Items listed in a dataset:
——

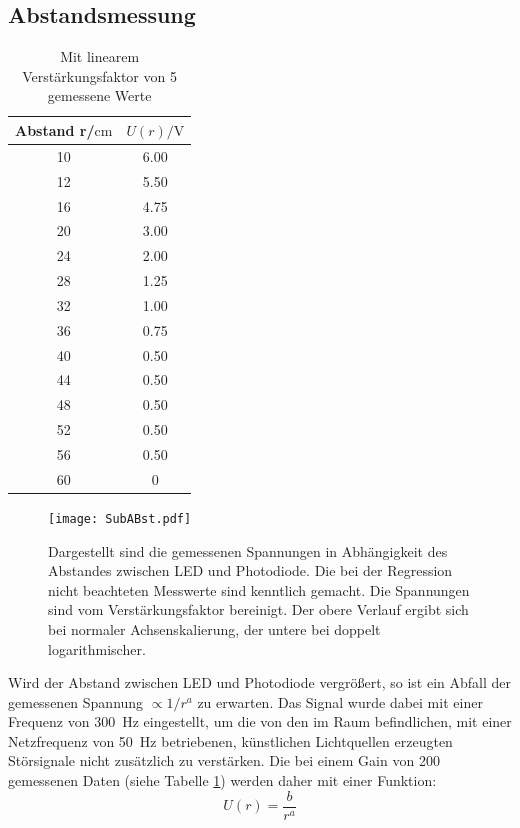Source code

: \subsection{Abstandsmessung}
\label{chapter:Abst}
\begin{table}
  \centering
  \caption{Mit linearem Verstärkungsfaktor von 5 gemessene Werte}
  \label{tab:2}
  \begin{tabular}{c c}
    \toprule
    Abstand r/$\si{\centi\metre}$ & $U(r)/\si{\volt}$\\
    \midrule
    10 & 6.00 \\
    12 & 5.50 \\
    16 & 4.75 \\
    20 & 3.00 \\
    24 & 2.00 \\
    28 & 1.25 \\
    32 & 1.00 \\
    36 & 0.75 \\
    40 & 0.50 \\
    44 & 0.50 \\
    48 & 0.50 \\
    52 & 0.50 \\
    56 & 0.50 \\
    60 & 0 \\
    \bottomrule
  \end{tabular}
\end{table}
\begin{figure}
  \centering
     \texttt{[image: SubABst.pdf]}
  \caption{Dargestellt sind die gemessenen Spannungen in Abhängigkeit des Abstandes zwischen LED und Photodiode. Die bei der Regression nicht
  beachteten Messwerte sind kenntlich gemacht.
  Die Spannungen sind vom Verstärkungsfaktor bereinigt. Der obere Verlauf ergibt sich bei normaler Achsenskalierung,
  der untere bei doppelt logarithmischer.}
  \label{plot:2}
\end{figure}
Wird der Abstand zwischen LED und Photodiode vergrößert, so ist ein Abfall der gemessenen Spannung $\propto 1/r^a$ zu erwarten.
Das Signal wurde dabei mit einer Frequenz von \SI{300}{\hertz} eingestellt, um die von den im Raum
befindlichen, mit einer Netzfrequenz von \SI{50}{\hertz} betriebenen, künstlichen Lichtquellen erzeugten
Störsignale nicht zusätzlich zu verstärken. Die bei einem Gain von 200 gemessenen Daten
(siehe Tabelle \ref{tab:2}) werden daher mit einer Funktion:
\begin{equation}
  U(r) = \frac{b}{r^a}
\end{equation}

——

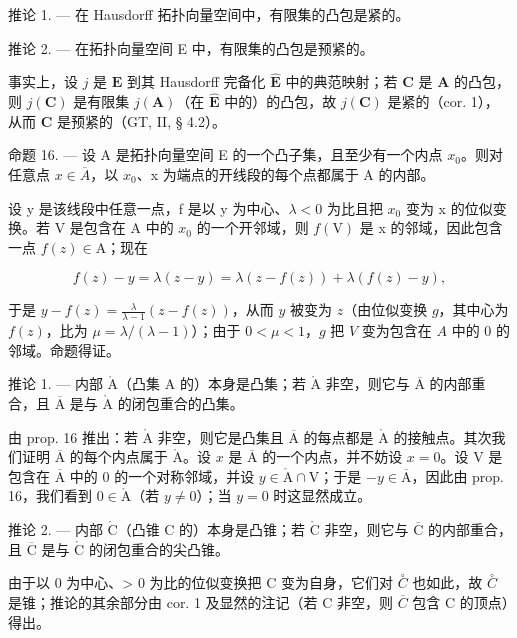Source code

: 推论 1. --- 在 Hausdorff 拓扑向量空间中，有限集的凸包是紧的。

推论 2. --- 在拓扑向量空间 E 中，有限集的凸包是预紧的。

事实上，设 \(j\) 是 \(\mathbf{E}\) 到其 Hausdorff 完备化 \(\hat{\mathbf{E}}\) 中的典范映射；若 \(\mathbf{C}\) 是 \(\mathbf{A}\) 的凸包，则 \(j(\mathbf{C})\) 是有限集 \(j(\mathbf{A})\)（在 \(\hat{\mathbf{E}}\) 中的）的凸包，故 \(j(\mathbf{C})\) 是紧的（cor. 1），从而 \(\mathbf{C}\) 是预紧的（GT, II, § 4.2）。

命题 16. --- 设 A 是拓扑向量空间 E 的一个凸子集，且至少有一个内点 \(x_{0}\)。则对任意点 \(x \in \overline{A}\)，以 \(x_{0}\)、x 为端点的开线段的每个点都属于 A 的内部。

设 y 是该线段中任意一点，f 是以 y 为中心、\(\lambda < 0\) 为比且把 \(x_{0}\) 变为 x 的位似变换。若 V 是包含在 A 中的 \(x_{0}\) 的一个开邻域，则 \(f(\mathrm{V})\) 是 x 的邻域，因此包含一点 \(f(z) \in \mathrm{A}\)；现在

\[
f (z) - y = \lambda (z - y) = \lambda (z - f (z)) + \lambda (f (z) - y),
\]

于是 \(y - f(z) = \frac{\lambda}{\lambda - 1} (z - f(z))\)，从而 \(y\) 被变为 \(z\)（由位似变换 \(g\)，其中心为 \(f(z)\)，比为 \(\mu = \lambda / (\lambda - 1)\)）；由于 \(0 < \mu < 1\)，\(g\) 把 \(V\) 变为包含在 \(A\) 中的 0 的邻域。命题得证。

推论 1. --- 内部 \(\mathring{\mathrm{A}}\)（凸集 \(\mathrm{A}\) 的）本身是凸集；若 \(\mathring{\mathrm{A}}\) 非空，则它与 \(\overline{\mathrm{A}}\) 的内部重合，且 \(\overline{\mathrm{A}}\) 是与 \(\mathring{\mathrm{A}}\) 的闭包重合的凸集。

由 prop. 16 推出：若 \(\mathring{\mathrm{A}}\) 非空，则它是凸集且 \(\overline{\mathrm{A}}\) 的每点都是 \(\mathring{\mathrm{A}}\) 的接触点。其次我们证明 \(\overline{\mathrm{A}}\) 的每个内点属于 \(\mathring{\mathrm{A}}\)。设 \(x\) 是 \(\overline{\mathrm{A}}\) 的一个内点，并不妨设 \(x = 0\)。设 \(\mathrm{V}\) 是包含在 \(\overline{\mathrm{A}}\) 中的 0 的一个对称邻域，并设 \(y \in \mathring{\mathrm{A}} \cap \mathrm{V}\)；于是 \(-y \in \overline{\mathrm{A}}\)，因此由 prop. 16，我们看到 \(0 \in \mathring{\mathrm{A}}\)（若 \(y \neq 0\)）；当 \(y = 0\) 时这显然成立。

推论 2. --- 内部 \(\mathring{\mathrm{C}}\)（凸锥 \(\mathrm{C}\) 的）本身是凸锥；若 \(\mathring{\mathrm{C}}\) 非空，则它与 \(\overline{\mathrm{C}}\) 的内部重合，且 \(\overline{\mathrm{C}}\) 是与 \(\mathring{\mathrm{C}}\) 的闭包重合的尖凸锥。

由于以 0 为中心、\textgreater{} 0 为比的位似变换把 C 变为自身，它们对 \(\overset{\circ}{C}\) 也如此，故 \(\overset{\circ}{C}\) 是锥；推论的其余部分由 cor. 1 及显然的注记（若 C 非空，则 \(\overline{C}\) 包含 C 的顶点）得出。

——

Your answer should consist solely of the lines above from the line with "linearem Verstärkungsfaktor von" to the line with "befindlichen, mit einer", both included, reproduced exactly.

Solution:
  \caption{Mit linearem Verstärkungsfaktor von 5 gemessene Werte}
  \label{tab:2}
  \begin{tabular}{c c}
    \toprule
    Abstand r/$\si{\centi\metre}$ & $U(r)/\si{\volt}$\\
    \midrule
    10 & 6.00 \\
    12 & 5.50 \\
    16 & 4.75 \\
    20 & 3.00 \\
    24 & 2.00 \\
    28 & 1.25 \\
    32 & 1.00 \\
    36 & 0.75 \\
    40 & 0.50 \\
    44 & 0.50 \\
    48 & 0.50 \\
    52 & 0.50 \\
    56 & 0.50 \\
    60 & 0 \\
    \bottomrule
  \end{tabular}
\end{table}
\begin{figure}
  \centering
     \texttt{[image: SubABst.pdf]}
  \caption{Dargestellt sind die gemessenen Spannungen in Abhängigkeit des Abstandes zwischen LED und Photodiode. Die bei der Regression nicht
  beachteten Messwerte sind kenntlich gemacht.
  Die Spannungen sind vom Verstärkungsfaktor bereinigt. Der obere Verlauf ergibt sich bei normaler Achsenskalierung,
  der untere bei doppelt logarithmischer.}
  \label{plot:2}
\end{figure}
Wird der Abstand zwischen LED und Photodiode vergrößert, so ist ein Abfall der gemessenen Spannung $\propto 1/r^a$ zu erwarten.
Das Signal wurde dabei mit einer Frequenz von \SI{300}{\hertz} eingestellt, um die von den im Raum
befindlichen, mit einer Netzfrequenz von \SI{50}{\hertz} betriebenen, künstlichen Lichtquellen erzeugten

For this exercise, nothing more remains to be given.